A pensioner from Cumbria, convicted of assault 34 years ago, has expressed his delight that his name has been cleared.
Edward Caley-Knowles, now aged 69, of Whitehaven, had his 1972 conviction for assault occasioning actual bodily harm quashed by the Court of Appeal.
He had claimed justification, but the trial judge said this was no defence in law, and directed the jury to return a guilty verdict without retiring.
Appeal court judges have now concluded that his conviction was unsafe.
Mr Caley-Knowles had been sentenced to nine months in prison, suspended for two years at Kendal Crown Court, for an assault on a fellow railway worker.
He said he was shocked when the guilty verdict was returned.
He said: "They are supposed to adjourn to decide it, how can it be a verdict in which they are all agreed when it was never even discussed?.

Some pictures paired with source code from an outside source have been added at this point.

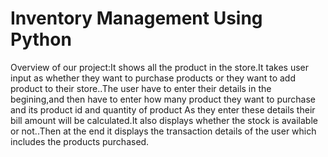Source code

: # Inventory Management Using Python
Overview of our project:It shows all the product in the store.It takes user input as whether they want to purchase products or they want to add product to their store..The user have to enter their details in the begining,and then have to enter how many product they want to purchase and its product id  and quantity of product As they enter these details their bill amount will be calculated.It also displays whether the stock is available or not..Then at the end it displays the transaction details of the user which includes the products purchased.
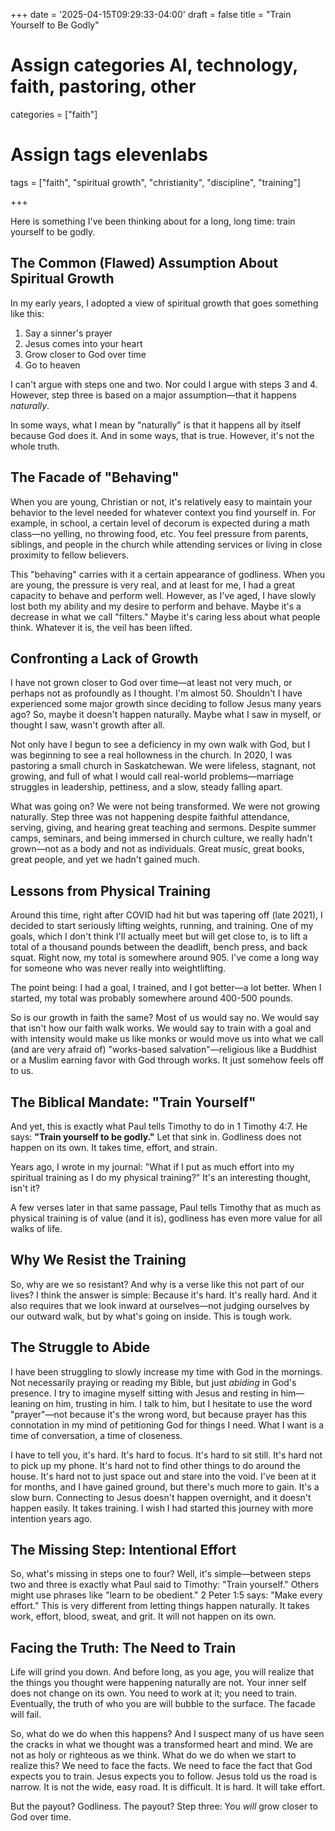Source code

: +++
date = '2025-04-15T09:29:33-04:00'
draft = false
title = "Train Yourself to Be Godly"

# Assign categories AI, technology, faith, pastoring, other
categories = ["faith"]
# Assign tags elevenlabs
tags = ["faith", "spiritual growth", "christianity", "discipline", "training"]

+++

Here is something I've been thinking about for a long, long time: train yourself to be godly.

## The Common (Flawed) Assumption About Spiritual Growth

In my early years, I adopted a view of spiritual growth that goes something like this:

1.  Say a sinner's prayer
2.  Jesus comes into your heart
3.  Grow closer to God over time
4.  Go to heaven

I can't argue with steps one and two. Nor could I argue with steps 3 and 4. However, step three is based on a major assumption—that it happens *naturally*.

In some ways, what I mean by "naturally" is that it happens all by itself because God does it. And in some ways, that is true. However, it's not the whole truth.

## The Facade of "Behaving"

When you are young, Christian or not, it's relatively easy to maintain your behavior to the level needed for whatever context you find yourself in. For example, in school, a certain level of decorum is expected during a math class—no yelling, no throwing food, etc. You feel pressure from parents, siblings, and people in the church while attending services or living in close proximity to fellow believers.

This "behaving" carries with it a certain appearance of godliness. When you are young, the pressure is very real, and at least for me, I had a great capacity to behave and perform well. However, as I've aged, I have slowly lost both my ability and my desire to perform and behave. Maybe it's a decrease in what we call "filters." Maybe it's caring less about what people think. Whatever it is, the veil has been lifted.

## Confronting a Lack of Growth

I have not grown closer to God over time—at least not very much, or perhaps not as profoundly as I thought. I'm almost 50. Shouldn't I have experienced some major growth since deciding to follow Jesus many years ago? So, maybe it doesn't happen naturally. Maybe what I saw in myself, or thought I saw, wasn't growth after all.

Not only have I begun to see a deficiency in my own walk with God, but I was beginning to see a real hollowness in the church. In 2020, I was pastoring a small church in Saskatchewan. We were lifeless, stagnant, not growing, and full of what I would call real-world problems—marriage struggles in leadership, pettiness, and a slow, steady falling apart.

What was going on? We were not being transformed. We were not growing naturally. Step three was not happening despite faithful attendance, serving, giving, and hearing great teaching and sermons. Despite summer camps, seminars, and being immersed in church culture, we really hadn't grown—not as a body and not as individuals. Great music, great books, great people, and yet we hadn't gained much.

## Lessons from Physical Training

Around this time, right after COVID had hit but was tapering off (late 2021), I decided to start seriously lifting weights, running, and training. One of my goals, which I don't think I'll actually meet but will get close to, is to lift a total of a thousand pounds between the deadlift, bench press, and back squat. Right now, my total is somewhere around 905. I've come a long way for someone who was never really into weightlifting.

The point being: I had a goal, I trained, and I got better—a lot better. When I started, my total was probably somewhere around 400-500 pounds.

So is our growth in faith the same? Most of us would say no. We would say that isn't how our faith walk works. We would say to train with a goal and with intensity would make us like monks or would move us into what we call (and are very afraid of) "works-based salvation"—religious like a Buddhist or a Muslim earning favor with God through works. It just somehow feels off to us.

## The Biblical Mandate: "Train Yourself"

And yet, this is exactly what Paul tells Timothy to do in 1 Timothy 4:7. He says: **"Train yourself to be godly."** Let that sink in. Godliness does not happen on its own. It takes time, effort, and strain.

Years ago, I wrote in my journal: "What if I put as much effort into my spiritual training as I do my physical training?" It's an interesting thought, isn't it?

A few verses later in that same passage, Paul tells Timothy that as much as physical training is of value (and it is), godliness has even more value for all walks of life.

## Why We Resist the Training

So, why are we so resistant? And why is a verse like this not part of our lives? I think the answer is simple: Because it's hard. It's really hard. And it also requires that we look inward at ourselves—not judging ourselves by our outward walk, but by what's going on inside. This is tough work.

## The Struggle to Abide

I have been struggling to slowly increase my time with God in the mornings. Not necessarily praying or reading my Bible, but just *abiding* in God's presence. I try to imagine myself sitting with Jesus and resting in him—leaning on him, trusting in him. I talk to him, but I hesitate to use the word "prayer"—not because it's the wrong word, but because prayer has this connotation in my mind of petitioning God for things I need. What I want is a time of conversation, a time of closeness.

I have to tell you, it's hard. It's hard to focus. It's hard to sit still. It's hard not to pick up my phone. It's hard not to find other things to do around the house. It's hard not to just space out and stare into the void. I've been at it for months, and I have gained ground, but there's much more to gain. It's a slow burn. Connecting to Jesus doesn't happen overnight, and it doesn't happen easily. It takes training. I wish I had started this journey with more intention years ago.

## The Missing Step: Intentional Effort

So, what's missing in steps one to four? Well, it's simple—between steps two and three is exactly what Paul said to Timothy: "Train yourself." Others might use phrases like "learn to be obedient." 2 Peter 1:5 says: "Make every effort." This is very different from letting things happen naturally. It takes work, effort, blood, sweat, and grit. It will not happen on its own.

## Facing the Truth: The Need to Train

Life will grind you down. And before long, as you age, you will realize that the things you thought were happening naturally are not. Your inner self does not change on its own. You need to work at it; you need to train. Eventually, the truth of who you are will bubble to the surface. The facade will fail.

So, what do we do when this happens? And I suspect many of us have seen the cracks in what we thought was a transformed heart and mind. We are not as holy or righteous as we think. What do we do when we start to realize this? We need to face the facts. We need to face the fact that God expects you to train. Jesus expects you to follow. Jesus told us the road is narrow. It is not the wide, easy road. It is difficult. It is hard. It will take effort.

But the payout? Godliness. The payout? Step three: You *will* grow closer to God over time.
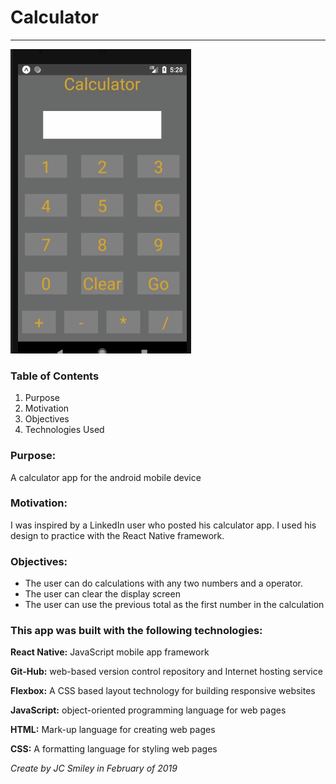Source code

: # Calculator
<hr>

![Screen-shot of app in use](gif/Calculator.gif) 

### Table of Contents
1. Purpose
2. Motivation
3. Objectives
4. Technologies Used

### Purpose:
A calculator app for the android mobile device

### Motivation:
I was inspired by a LinkedIn user who posted his calculator app. I used his design to practice with the React Native framework.

### Objectives:
* The user can do calculations with any two numbers and a operator.
* The user can clear the display screen
* The user can use the previous total as the first number in the calculation

### This app was built with the following technologies:
**React Native:** JavaScript mobile app framework 
 
**Git-Hub:** web-based version control repository and Internet hosting service
 
**Flexbox:** A CSS based layout technology for building responsive websites
  
**JavaScript:** object-oriented programming language for web pages
 
**HTML:** Mark-up language for creating web pages 
 
**CSS:** A formatting language for styling web pages
 
*Create by JC Smiley in February of 2019*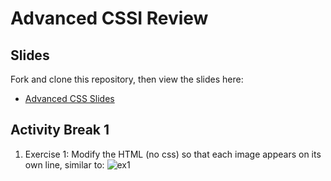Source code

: # Advanced CSSI Review

## Slides
Fork and clone this repository, then view the slides here:

  * [Advanced CSS Slides](https://docs.google.com/a/google.com/presentation/d/1HSvehXzLuR3PalwQindKWrCZzRrMqXMayX8cY1lkXq8/edit?usp=sharing)


## Activity Break 1

1. Exercise 1:
Modify the HTML (no css) so that each image appears on its own line, similar to:
![ex1](http://i.imgur.com/g7xyfuTl.png?1)
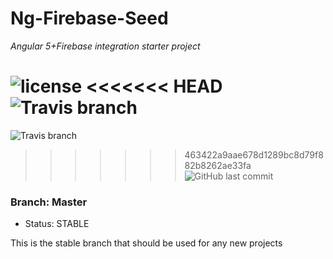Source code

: # Ng-Firebase-Seed

<em>Angular 5+Firebase integration starter project</em>

![license](https://img.shields.io/github/license/bitshiftedDevelopment/Ng-Firebase-Seed.svg)
<<<<<<< HEAD
![Travis branch](https://img.shields.io/travis/bitshiftedDevelopment/Ng-Firebase-Seed/master.svg)
=======
![Travis branch](https://img.shields.io/travis/bitshiftedDevelopment/Ng-Firebase-Seed/BRANCH.svg)
>>>>>>> 463422a9aae678d1289bc8d79f882b8262ae33fa
![GitHub last commit](https://img.shields.io/github/last-commit/bitshiftedDevelopment/Ng-Firebase-Seed.svg)

### Branch: Master

-   Status: STABLE

This is the stable branch that should be used for any new projects

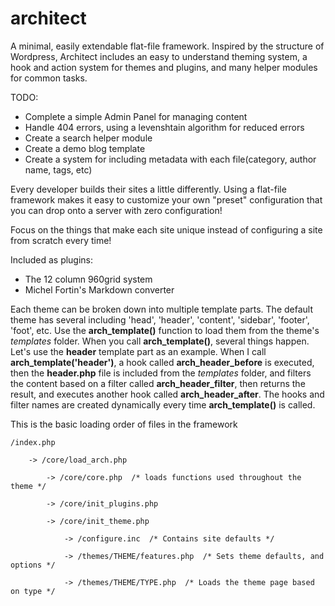 architect
============

A minimal, easily extendable flat-file framework. 
Inspired by the structure of Wordpress, Architect includes an easy to understand theming system, a hook and action system for themes and plugins, and many helper modules for common tasks.

TODO:
- Complete a simple Admin Panel for managing content
- Handle 404 errors, using a levenshtain algorithm for reduced errors
- Create a search helper module
- Create a demo blog template
- Create a system for including metadata with each file(category, author name, tags, etc)

Every developer builds their sites a little differently. Using a flat-file framework makes it easy to customize your own "preset" configuration that you can drop onto a server with zero configuration! 

Focus on the things that make each site unique instead of configuring a site from scratch every time!

Included as plugins:
- The 12 column 960grid system
- Michel Fortin's Markdown converter


Each theme can be broken down into multiple template parts. The default theme has several including 'head', 'header', 'content', 'sidebar', 'footer', 'foot', etc. 
Use the **arch_template()** function to load them from the theme's _templates_ folder. When you call **arch_template()**, several things happen. Let's use the **header** template part as an example. When I call **arch_template('header')**, a hook called **arch_header_before** is executed, then the **header.php** file is included from the _templates_ folder, and filters the content based on a filter called **arch_header_filter**, then returns the result, and executes another hook called **arch_header_after**. The hooks and filter names are created dynamically every time **arch_template()** is called.

This is the basic loading order of files in the framework

	/index.php
	
		-> /core/load_arch.php
		
			-> /core/core.php  /* loads functions used throughout the theme */

			-> /core/init_plugins.php
			
			-> /core/init_theme.php
			
				-> /configure.inc  /* Contains site defaults */
			
				-> /themes/THEME/features.php  /* Sets theme defaults, and options */
				
				-> /themes/THEME/TYPE.php  /* Loads the theme page based on type */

"I just said 'What a farce, this is a kangaroo court'."
His case was one of two referred to the Court of Appeal by the Criminal Cases Review Commission.
It followed a decision by the House of Lords that there were no circumstances in which a judge was entitled to direct a jury to return a verdict of guilty.
Quashing the convictions, Lord Justice Tuckey, sitting with Mr Justice Leveson and Mr Justice Davis, said: "The decision in each case was not in reality made by the jury at all. In each case it was made by the judge."
Following clarification of the law, the court was "driven to the conclusion that the convictions are unsafe and must be quashed."
Mr Caley-Knowles added: "I am delighted."